I will be happy to take any measurements or answer any questions if there is any interest!


Bernie


----------



## OldMachinist (May 19, 2013)

It looks like the tag is painted over. Some purple power degreaser undiluted will lift the paint. My guess is it will say Clausing.


----------



## itsme_Bernie (May 19, 2013)

OldMachinist said:


> It looks like the tag is painted over. Some purple power degreaser undiluted will lift the paint. My guess is it will say Clausing.




It looks like paint, but it is actually all warn away.  I am currently playing in photoshop with a close up, and changing contrast etc to see what turns up.  I wish I had infra red lights and an unfiltered camera!


----------



## pdentrem (May 19, 2013)

Might try lighting from the side, oblique lighting can show lots of info. Could also use red light and/or filter, not as good as IR or UV that can also bring out hidden details. I have an IR modded DSLR for Astro photography but I have not attempted something like this as of yet.
Pierre


----------



## itsme_Bernie (May 19, 2013)

pdentrem said:


> Might try lighting from the side, oblique lighting can show lots of info. Could also use red light and/or filter, not as good as IR or UV that can also bring out hidden details. I have an IR modded DSLR for Astro photography but I have not attempted something like this as of yet.
> Pierre



Wow Pierre!  Great idea..  Being a commercial photographer, I sometimes forget to go way back to the very basics of my learning...  I could even try blacklight!  

Yes...


Bernie


----------



## pdentrem (May 19, 2013)

My parents used to document old tombstones in the local cemeteries. By either using a strong flashlight near dusk or wait for the sun to move into an oblique position, they could read the eroded craving on the stones. Otherwise they looked like there was basically nothing left to find.
Pierre


----------



## 7HC (May 20, 2013)

itsme_Bernie said:


> All I can make out is a "CLA..." on the top left.
> I will be happy to take any measurements or answer any questions if there is any interest!
> 
> 
> Bernie



Looks like GLA... to me, so possibly Glacern?  M


----------



## itsme_Bernie (May 20, 2013)

7HC said:


> Looks like GLA... to me, so possibly Glacern?  M



Thanks M!

I'll try that!! 


Bernie


----------



## itsme_Bernie (Jun 16, 2013)

Mystery Solved!!!!

We were close- it. Is a GLOBE Boring bar holder.  Mine just has an older plate.  They made a milling attachment that is on Tony Griffith's Lathes.co site too..
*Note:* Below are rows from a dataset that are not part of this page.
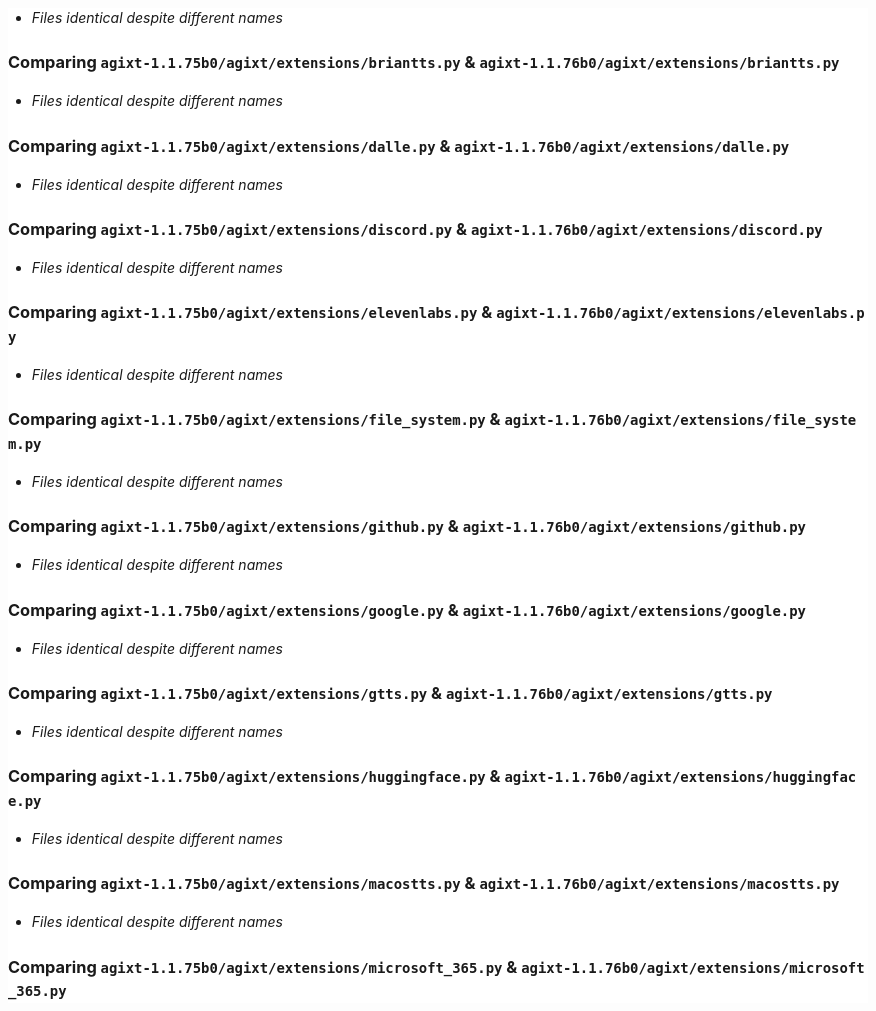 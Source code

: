  * *Files identical despite different names*

### Comparing `agixt-1.1.75b0/agixt/extensions/briantts.py` & `agixt-1.1.76b0/agixt/extensions/briantts.py`

 * *Files identical despite different names*

### Comparing `agixt-1.1.75b0/agixt/extensions/dalle.py` & `agixt-1.1.76b0/agixt/extensions/dalle.py`

 * *Files identical despite different names*

### Comparing `agixt-1.1.75b0/agixt/extensions/discord.py` & `agixt-1.1.76b0/agixt/extensions/discord.py`

 * *Files identical despite different names*

### Comparing `agixt-1.1.75b0/agixt/extensions/elevenlabs.py` & `agixt-1.1.76b0/agixt/extensions/elevenlabs.py`

 * *Files identical despite different names*

### Comparing `agixt-1.1.75b0/agixt/extensions/file_system.py` & `agixt-1.1.76b0/agixt/extensions/file_system.py`

 * *Files identical despite different names*

### Comparing `agixt-1.1.75b0/agixt/extensions/github.py` & `agixt-1.1.76b0/agixt/extensions/github.py`

 * *Files identical despite different names*

### Comparing `agixt-1.1.75b0/agixt/extensions/google.py` & `agixt-1.1.76b0/agixt/extensions/google.py`

 * *Files identical despite different names*

### Comparing `agixt-1.1.75b0/agixt/extensions/gtts.py` & `agixt-1.1.76b0/agixt/extensions/gtts.py`

 * *Files identical despite different names*

### Comparing `agixt-1.1.75b0/agixt/extensions/huggingface.py` & `agixt-1.1.76b0/agixt/extensions/huggingface.py`

 * *Files identical despite different names*

### Comparing `agixt-1.1.75b0/agixt/extensions/macostts.py` & `agixt-1.1.76b0/agixt/extensions/macostts.py`

 * *Files identical despite different names*

### Comparing `agixt-1.1.75b0/agixt/extensions/microsoft_365.py` & `agixt-1.1.76b0/agixt/extensions/microsoft_365.py`
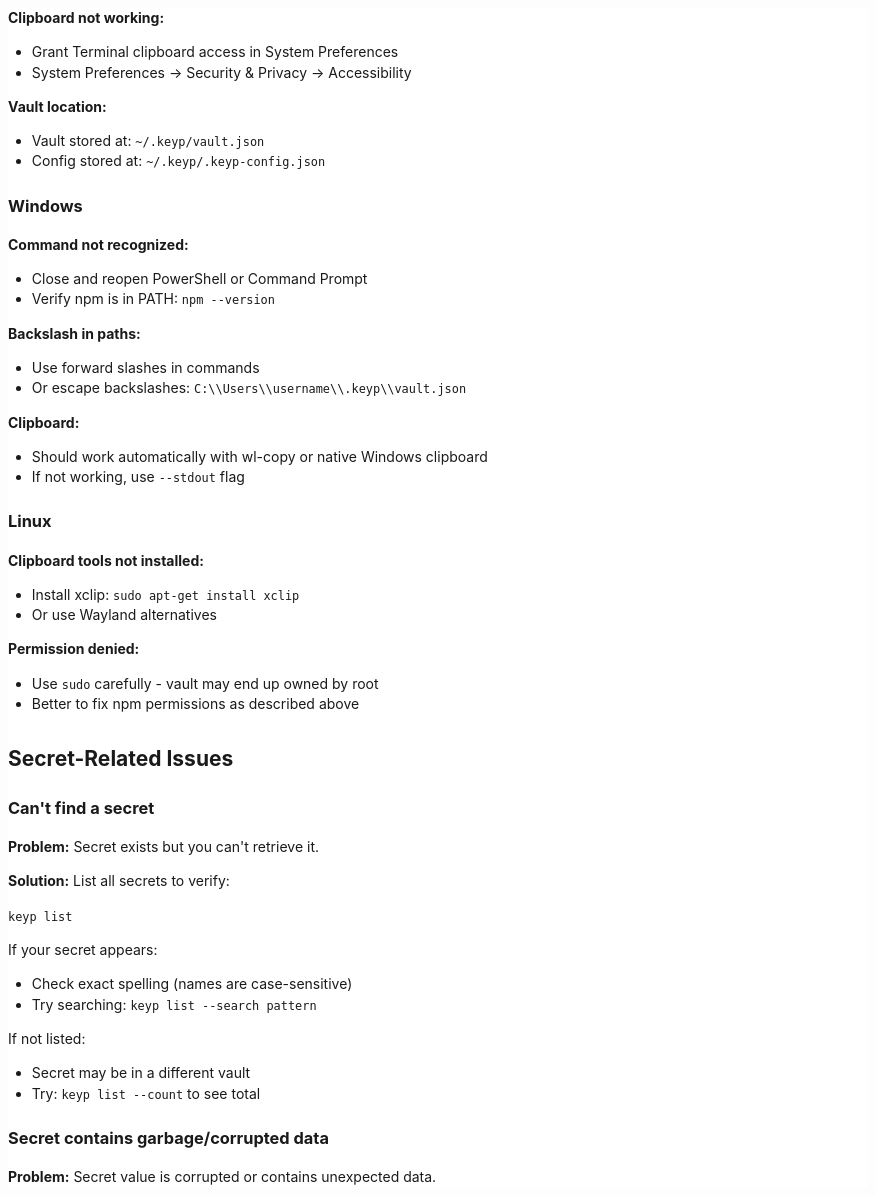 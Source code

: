 **Clipboard not working:**
- Grant Terminal clipboard access in System Preferences
- System Preferences → Security & Privacy → Accessibility

**Vault location:**
- Vault stored at: `~/.keyp/vault.json`
- Config stored at: `~/.keyp/.keyp-config.json`

### Windows

**Command not recognized:**
- Close and reopen PowerShell or Command Prompt
- Verify npm is in PATH: `npm --version`

**Backslash in paths:**
- Use forward slashes in commands
- Or escape backslashes: `C:\\Users\\username\\.keyp\\vault.json`

**Clipboard:**
- Should work automatically with wl-copy or native Windows clipboard
- If not working, use `--stdout` flag

### Linux

**Clipboard tools not installed:**
- Install xclip: `sudo apt-get install xclip`
- Or use Wayland alternatives

**Permission denied:**
- Use `sudo` carefully - vault may end up owned by root
- Better to fix npm permissions as described above

## Secret-Related Issues

### Can't find a secret

**Problem:** Secret exists but you can't retrieve it.

**Solution:** List all secrets to verify:
```bash
keyp list
```

If your secret appears:
- Check exact spelling (names are case-sensitive)
- Try searching: `keyp list --search pattern`

If not listed:
- Secret may be in a different vault
- Try: `keyp list --count` to see total

### Secret contains garbage/corrupted data

**Problem:** Secret value is corrupted or contains unexpected data.
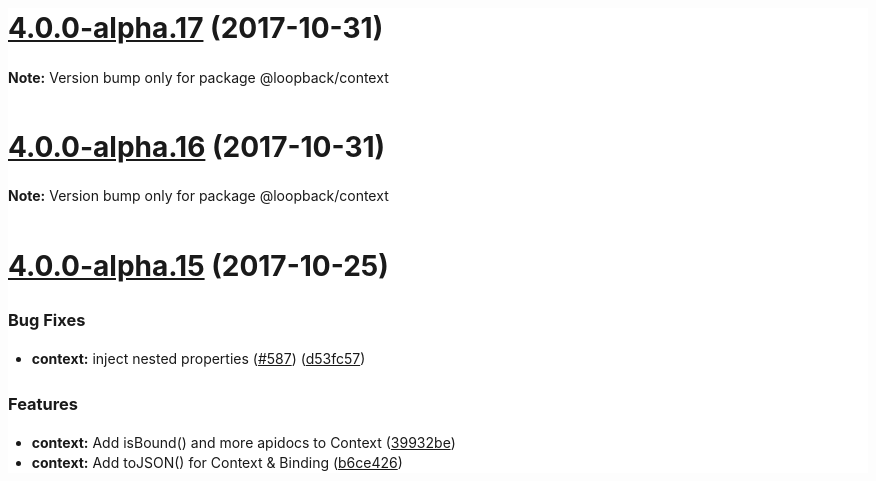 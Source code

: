 # [4.0.0-alpha.17](https://github.com/loopbackio/loopback-next/compare/@loopback/context@4.0.0-alpha.16...@loopback/context@4.0.0-alpha.17) (2017-10-31)

**Note:** Version bump only for package @loopback/context

<a name="4.0.0-alpha.16"></a>

# [4.0.0-alpha.16](https://github.com/loopbackio/loopback-next/compare/@loopback/context@4.0.0-alpha.15...@loopback/context@4.0.0-alpha.16) (2017-10-31)

**Note:** Version bump only for package @loopback/context

<a name="4.0.0-alpha.15"></a>

# [4.0.0-alpha.15](https://github.com/loopbackio/loopback-next/compare/@loopback/context@4.0.0-alpha.12...@loopback/context@4.0.0-alpha.15) (2017-10-25)

### Bug Fixes

- **context:** inject nested properties
  ([#587](https://github.com/loopbackio/loopback-next/issues/587))
  ([d53fc57](https://github.com/loopbackio/loopback-next/commit/d53fc57))

### Features

- **context:** Add isBound() and more apidocs to Context
  ([39932be](https://github.com/loopbackio/loopback-next/commit/39932be))
- **context:** Add toJSON() for Context & Binding
  ([b6ce426](https://github.com/loopbackio/loopback-next/commit/b6ce426))
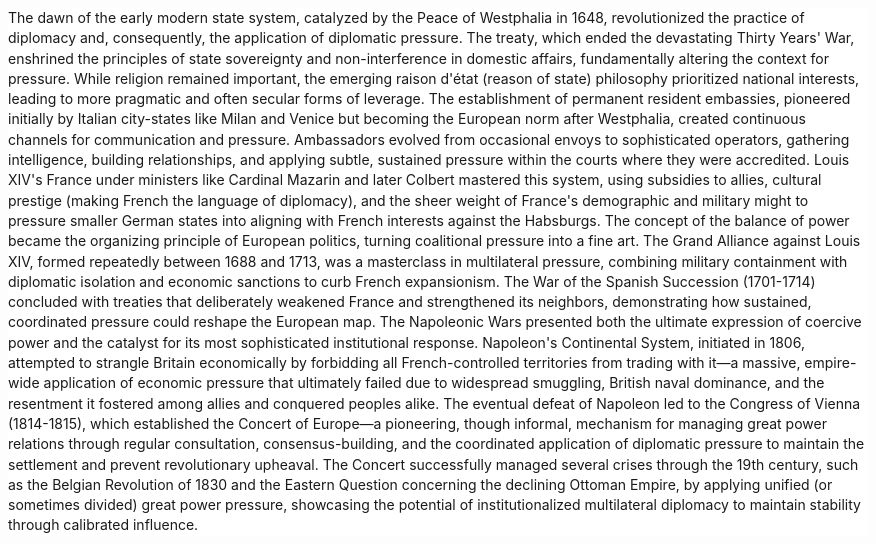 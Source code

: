 The dawn of the early modern state system, catalyzed by the Peace of Westphalia in 1648, revolutionized the practice of diplomacy and, consequently, the application of diplomatic pressure. The treaty, which ended the devastating Thirty Years' War, enshrined the principles of state sovereignty and non-interference in domestic affairs, fundamentally altering the context for pressure. While religion remained important, the emerging raison d'état (reason of state) philosophy prioritized national interests, leading to more pragmatic and often secular forms of leverage. The establishment of permanent resident embassies, pioneered initially by Italian city-states like Milan and Venice but becoming the European norm after Westphalia, created continuous channels for communication and pressure. Ambassadors evolved from occasional envoys to sophisticated operators, gathering intelligence, building relationships, and applying subtle, sustained pressure within the courts where they were accredited. Louis XIV's France under ministers like Cardinal Mazarin and later Colbert mastered this system, using subsidies to allies, cultural prestige (making French the language of diplomacy), and the sheer weight of France's demographic and military might to pressure smaller German states into aligning with French interests against the Habsburgs. The concept of the balance of power became the organizing principle of European politics, turning coalitional pressure into a fine art. The Grand Alliance against Louis XIV, formed repeatedly between 1688 and 1713, was a masterclass in multilateral pressure, combining military containment with diplomatic isolation and economic sanctions to curb French expansionism. The War of the Spanish Succession (1701-1714) concluded with treaties that deliberately weakened France and strengthened its neighbors, demonstrating how sustained, coordinated pressure could reshape the European map. The Napoleonic Wars presented both the ultimate expression of coercive power and the catalyst for its most sophisticated institutional response. Napoleon's Continental System, initiated in 1806, attempted to strangle Britain economically by forbidding all French-controlled territories from trading with it—a massive, empire-wide application of economic pressure that ultimately failed due to widespread smuggling, British naval dominance, and the resentment it fostered among allies and conquered peoples alike. The eventual defeat of Napoleon led to the Congress of Vienna (1814-1815), which established the Concert of Europe—a pioneering, though informal, mechanism for managing great power relations through regular consultation, consensus-building, and the coordinated application of diplomatic pressure to maintain the settlement and prevent revolutionary upheaval. The Concert successfully managed several crises through the 19th century, such as the Belgian Revolution of 1830 and the Eastern Question concerning the declining Ottoman Empire, by applying unified (or sometimes divided) great power pressure, showcasing the potential of institutionalized multilateral diplomacy to maintain stability through calibrated influence.
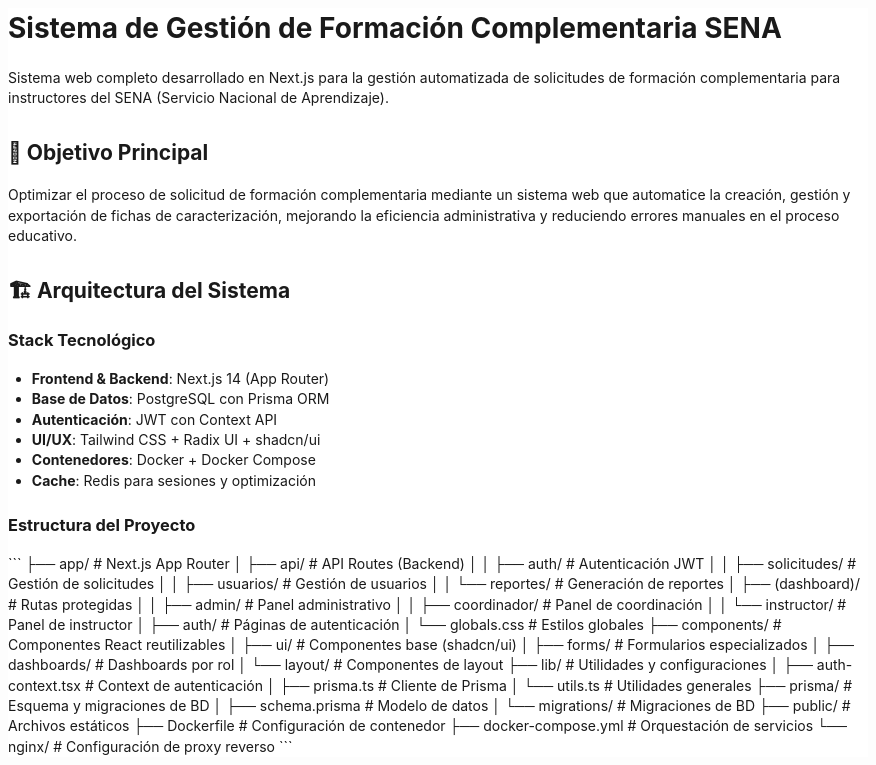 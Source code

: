 # Sistema de Gestión de Formación Complementaria SENA

Sistema web completo desarrollado en Next.js para la gestión automatizada de solicitudes de formación complementaria para instructores del SENA (Servicio Nacional de Aprendizaje).

## 🎯 Objetivo Principal

Optimizar el proceso de solicitud de formación complementaria mediante un sistema web que automatice la creación, gestión y exportación de fichas de caracterización, mejorando la eficiencia administrativa y reduciendo errores manuales en el proceso educativo.

## 🏗️ Arquitectura del Sistema

### Stack Tecnológico
- **Frontend & Backend**: Next.js 14 (App Router)
- **Base de Datos**: PostgreSQL con Prisma ORM
- **Autenticación**: JWT con Context API
- **UI/UX**: Tailwind CSS + Radix UI + shadcn/ui
- **Contenedores**: Docker + Docker Compose
- **Cache**: Redis para sesiones y optimización

### Estructura del Proyecto
\`\`\`
├── app/                           # Next.js App Router
│   ├── api/                      # API Routes (Backend)
│   │   ├── auth/                 # Autenticación JWT
│   │   ├── solicitudes/          # Gestión de solicitudes
│   │   ├── usuarios/             # Gestión de usuarios
│   │   └── reportes/             # Generación de reportes
│   ├── (dashboard)/              # Rutas protegidas
│   │   ├── admin/                # Panel administrativo
│   │   ├── coordinador/          # Panel de coordinación
│   │   └── instructor/           # Panel de instructor
│   ├── auth/                     # Páginas de autenticación
│   └── globals.css               # Estilos globales
├── components/                    # Componentes React reutilizables
│   ├── ui/                       # Componentes base (shadcn/ui)
│   ├── forms/                    # Formularios especializados
│   ├── dashboards/               # Dashboards por rol
│   └── layout/                   # Componentes de layout
├── lib/                          # Utilidades y configuraciones
│   ├── auth-context.tsx          # Context de autenticación
│   ├── prisma.ts                 # Cliente de Prisma
│   └── utils.ts                  # Utilidades generales
├── prisma/                       # Esquema y migraciones de BD
│   ├── schema.prisma             # Modelo de datos
│   └── migrations/               # Migraciones de BD
├── public/                       # Archivos estáticos
├── Dockerfile                    # Configuración de contenedor
├── docker-compose.yml            # Orquestación de servicios
└── nginx/                        # Configuración de proxy reverso
\`\`\`
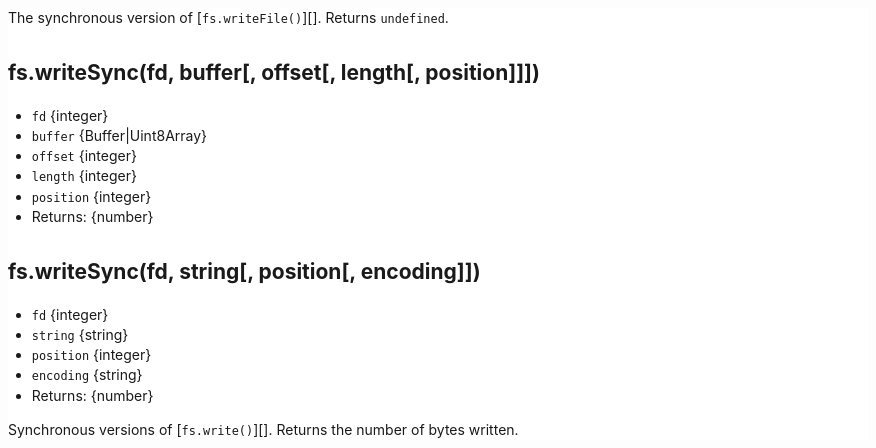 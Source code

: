 The synchronous version of [`fs.writeFile()`][]. Returns `undefined`.

## fs.writeSync(fd, buffer[, offset[, length[, position]]])



* `fd` {integer}
* `buffer` {Buffer|Uint8Array}
* `offset` {integer}
* `length` {integer}
* `position` {integer}
* Returns: {number}

## fs.writeSync(fd, string[, position[, encoding]])



* `fd` {integer}
* `string` {string}
* `position` {integer}
* `encoding` {string}
* Returns: {number}

Synchronous versions of [`fs.write()`][]. Returns the number of bytes written.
Here are pics I found on Ebay:

Bernie


----------



## itsme_Bernie (Jun 18, 2013)

So now I found the original, NOS, Globe Manufacturing boring bar set!  Wee HOOOO!  Just over $25!  Less than a new set!   8) 





Bernie


----------



## Tamper84 (Jun 18, 2013)

Man where do you guys find all of this cool stuff!!!!!!

Chris


----------



## itsme_Bernie (Jun 18, 2013)

Hey Chris

I just keep one eye on Ebay and Craiglist..  A few minutes every day or two.  Plus, some creative ebay searches that email you when something show's up!


Bernie


----------